─── DATA FOR THIS TASK
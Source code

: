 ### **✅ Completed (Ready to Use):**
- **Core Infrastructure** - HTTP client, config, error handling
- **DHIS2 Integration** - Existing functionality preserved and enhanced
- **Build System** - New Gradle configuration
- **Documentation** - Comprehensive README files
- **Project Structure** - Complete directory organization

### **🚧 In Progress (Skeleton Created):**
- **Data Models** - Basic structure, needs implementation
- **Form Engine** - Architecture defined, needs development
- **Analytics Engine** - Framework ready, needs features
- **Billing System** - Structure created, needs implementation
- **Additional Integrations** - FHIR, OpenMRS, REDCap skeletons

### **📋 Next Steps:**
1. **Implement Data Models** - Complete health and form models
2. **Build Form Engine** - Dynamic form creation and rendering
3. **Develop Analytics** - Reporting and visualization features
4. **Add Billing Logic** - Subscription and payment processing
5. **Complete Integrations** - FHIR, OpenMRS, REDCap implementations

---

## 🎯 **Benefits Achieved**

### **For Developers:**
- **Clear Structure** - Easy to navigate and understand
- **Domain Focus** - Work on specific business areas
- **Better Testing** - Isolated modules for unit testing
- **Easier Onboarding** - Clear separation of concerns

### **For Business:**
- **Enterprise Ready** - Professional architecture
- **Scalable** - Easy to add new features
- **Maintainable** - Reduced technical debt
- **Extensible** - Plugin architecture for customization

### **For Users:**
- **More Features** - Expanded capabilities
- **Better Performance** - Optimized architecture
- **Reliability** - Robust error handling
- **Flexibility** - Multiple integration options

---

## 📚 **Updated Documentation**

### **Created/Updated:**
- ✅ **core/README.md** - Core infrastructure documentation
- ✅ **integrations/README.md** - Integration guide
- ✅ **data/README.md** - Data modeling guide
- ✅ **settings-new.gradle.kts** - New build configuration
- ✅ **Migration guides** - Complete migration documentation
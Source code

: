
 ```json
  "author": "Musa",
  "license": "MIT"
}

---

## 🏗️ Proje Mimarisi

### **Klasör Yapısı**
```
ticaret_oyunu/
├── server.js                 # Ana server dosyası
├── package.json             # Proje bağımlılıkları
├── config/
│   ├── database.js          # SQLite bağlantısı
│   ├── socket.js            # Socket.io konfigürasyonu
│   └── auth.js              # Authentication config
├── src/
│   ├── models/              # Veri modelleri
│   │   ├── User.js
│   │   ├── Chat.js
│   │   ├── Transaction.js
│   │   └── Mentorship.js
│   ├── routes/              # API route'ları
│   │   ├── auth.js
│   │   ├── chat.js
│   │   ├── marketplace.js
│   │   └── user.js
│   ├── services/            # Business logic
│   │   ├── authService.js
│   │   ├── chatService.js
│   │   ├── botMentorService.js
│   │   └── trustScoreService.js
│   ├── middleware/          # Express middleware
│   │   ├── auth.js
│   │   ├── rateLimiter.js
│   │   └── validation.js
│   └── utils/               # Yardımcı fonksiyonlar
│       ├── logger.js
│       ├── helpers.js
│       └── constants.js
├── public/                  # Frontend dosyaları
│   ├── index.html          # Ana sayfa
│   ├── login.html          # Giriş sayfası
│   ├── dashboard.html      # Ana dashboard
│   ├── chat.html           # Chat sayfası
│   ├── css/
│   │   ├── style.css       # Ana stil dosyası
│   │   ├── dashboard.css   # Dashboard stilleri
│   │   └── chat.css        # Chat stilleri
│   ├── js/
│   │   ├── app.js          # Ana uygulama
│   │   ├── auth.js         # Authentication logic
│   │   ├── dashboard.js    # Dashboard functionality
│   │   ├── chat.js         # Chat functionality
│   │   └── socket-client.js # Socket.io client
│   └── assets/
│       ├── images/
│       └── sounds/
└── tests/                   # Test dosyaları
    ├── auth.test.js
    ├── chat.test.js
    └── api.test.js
──────
PROBLEM REQUIREMENTS
A single number is expected: how many lines of the data hold the string "Easy".

RESULT FOR THIS EXERCISE
2